What the task asks: Copy all lines in the data that contain the string "cdots".

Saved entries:
-.-.-
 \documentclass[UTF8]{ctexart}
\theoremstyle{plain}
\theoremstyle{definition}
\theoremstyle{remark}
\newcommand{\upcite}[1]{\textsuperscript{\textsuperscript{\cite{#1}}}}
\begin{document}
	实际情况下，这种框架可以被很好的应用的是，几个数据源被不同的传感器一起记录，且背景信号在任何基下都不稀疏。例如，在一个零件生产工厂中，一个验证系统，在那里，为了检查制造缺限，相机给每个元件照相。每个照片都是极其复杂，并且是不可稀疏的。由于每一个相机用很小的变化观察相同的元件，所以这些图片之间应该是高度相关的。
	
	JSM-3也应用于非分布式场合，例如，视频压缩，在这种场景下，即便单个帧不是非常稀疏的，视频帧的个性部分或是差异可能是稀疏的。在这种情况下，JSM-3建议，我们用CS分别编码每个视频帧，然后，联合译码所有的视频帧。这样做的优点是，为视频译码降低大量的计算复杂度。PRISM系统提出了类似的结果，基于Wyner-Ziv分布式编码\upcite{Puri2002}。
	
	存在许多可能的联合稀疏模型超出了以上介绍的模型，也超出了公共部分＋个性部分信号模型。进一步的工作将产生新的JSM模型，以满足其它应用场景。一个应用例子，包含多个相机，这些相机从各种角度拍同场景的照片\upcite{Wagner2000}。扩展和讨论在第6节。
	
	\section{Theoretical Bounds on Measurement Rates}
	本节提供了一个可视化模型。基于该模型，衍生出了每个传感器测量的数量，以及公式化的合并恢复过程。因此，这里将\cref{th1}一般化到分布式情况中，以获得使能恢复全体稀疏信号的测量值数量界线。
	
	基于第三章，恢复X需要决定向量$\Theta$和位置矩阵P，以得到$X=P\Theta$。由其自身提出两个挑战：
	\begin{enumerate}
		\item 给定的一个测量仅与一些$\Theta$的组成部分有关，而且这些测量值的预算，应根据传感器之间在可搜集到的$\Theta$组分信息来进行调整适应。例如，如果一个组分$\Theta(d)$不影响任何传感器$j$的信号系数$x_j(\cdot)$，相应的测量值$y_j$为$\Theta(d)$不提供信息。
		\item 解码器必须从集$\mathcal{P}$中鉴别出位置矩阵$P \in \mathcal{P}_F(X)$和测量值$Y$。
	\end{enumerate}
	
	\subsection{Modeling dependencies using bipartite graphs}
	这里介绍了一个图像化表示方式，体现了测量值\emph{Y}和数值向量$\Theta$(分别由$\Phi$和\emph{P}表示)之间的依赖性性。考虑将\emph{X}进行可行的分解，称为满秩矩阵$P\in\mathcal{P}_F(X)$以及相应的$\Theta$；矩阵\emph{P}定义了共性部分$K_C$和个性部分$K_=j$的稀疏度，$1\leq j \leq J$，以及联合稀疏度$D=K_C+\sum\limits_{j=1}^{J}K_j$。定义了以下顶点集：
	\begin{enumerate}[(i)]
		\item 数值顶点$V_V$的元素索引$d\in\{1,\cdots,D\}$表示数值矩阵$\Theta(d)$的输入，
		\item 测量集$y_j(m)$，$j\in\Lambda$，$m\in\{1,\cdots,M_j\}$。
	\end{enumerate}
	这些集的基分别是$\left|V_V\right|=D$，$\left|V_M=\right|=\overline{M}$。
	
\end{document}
-.-.-
Solution for this exercise:
		\item 数值顶点$V_V$的元素索引$d\in\{1,\cdots,D\}$表示数值矩阵$\Theta(d)$的输入，
		\item 测量集$y_j(m)$，$j\in\Lambda$，$m\in\{1,\cdots,M_j\}$。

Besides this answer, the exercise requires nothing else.